WHAT YOU HAVE TO DO => Output the data below exactly, images excluded.

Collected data
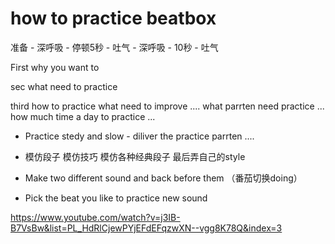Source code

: 
# how to practice beatbox



准备 - 深呼吸 - 停顿5秒 - 吐气 - 深呼吸 - 10秒 - 吐气    

First why you want to 

sec  what need to practice 

third  how  to practice     what need to improve   ....  what parrten need practice ...   how much time a day to practice ...     


- Practice stedy and slow   - diliver the practice  parrten .... 

- 模仿段子 模仿技巧   模仿各种经典段子 最后弄自己的style 

- Make two different sound and back before them   （番茄切换doing）

- Pick the beat you like to practice new sound 



https://www.youtube.com/watch?v=j3IB-B7VsBw&list=PL_HdRlCjewPYjEFdEFqzwXN--vgg8K78Q&index=3 
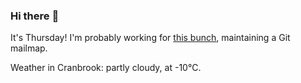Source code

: ### Hi there :wave:

It's Thursday! I'm probably working for [this bunch](https://github.com/kohofinancial), maintaining a Git mailmap.

Weather in Cranbrook: partly cloudy, at -10°C.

ANSWER BELOW =>
Source code

: 
# how to practice beatbox



准备 - 深呼吸 - 停顿5秒 - 吐气 - 深呼吸 - 10秒 - 吐气    

First why you want to 

sec  what need to practice 

third  how  to practice     what need to improve   ....  what parrten need practice ...   how much time a day to practice ...     


- Practice stedy and slow   - diliver the practice  parrten .... 

- 模仿段子 模仿技巧   模仿各种经典段子 最后弄自己的style 

- Make two different sound and back before them   （番茄切换doing）

- Pick the beat you like to practice new sound 



https://www.youtube.com/watch?v=j3IB-B7VsBw&list=PL_HdRlCjewPYjEFdEFqzwXN--vgg8K78Q&index=3 
Source code

: ### Hi there :wave:

It's Thursday! I'm probably working for [this bunch](https://github.com/kohofinancial), maintaining a Git mailmap.

Weather in Cranbrook: partly cloudy, at -10°C.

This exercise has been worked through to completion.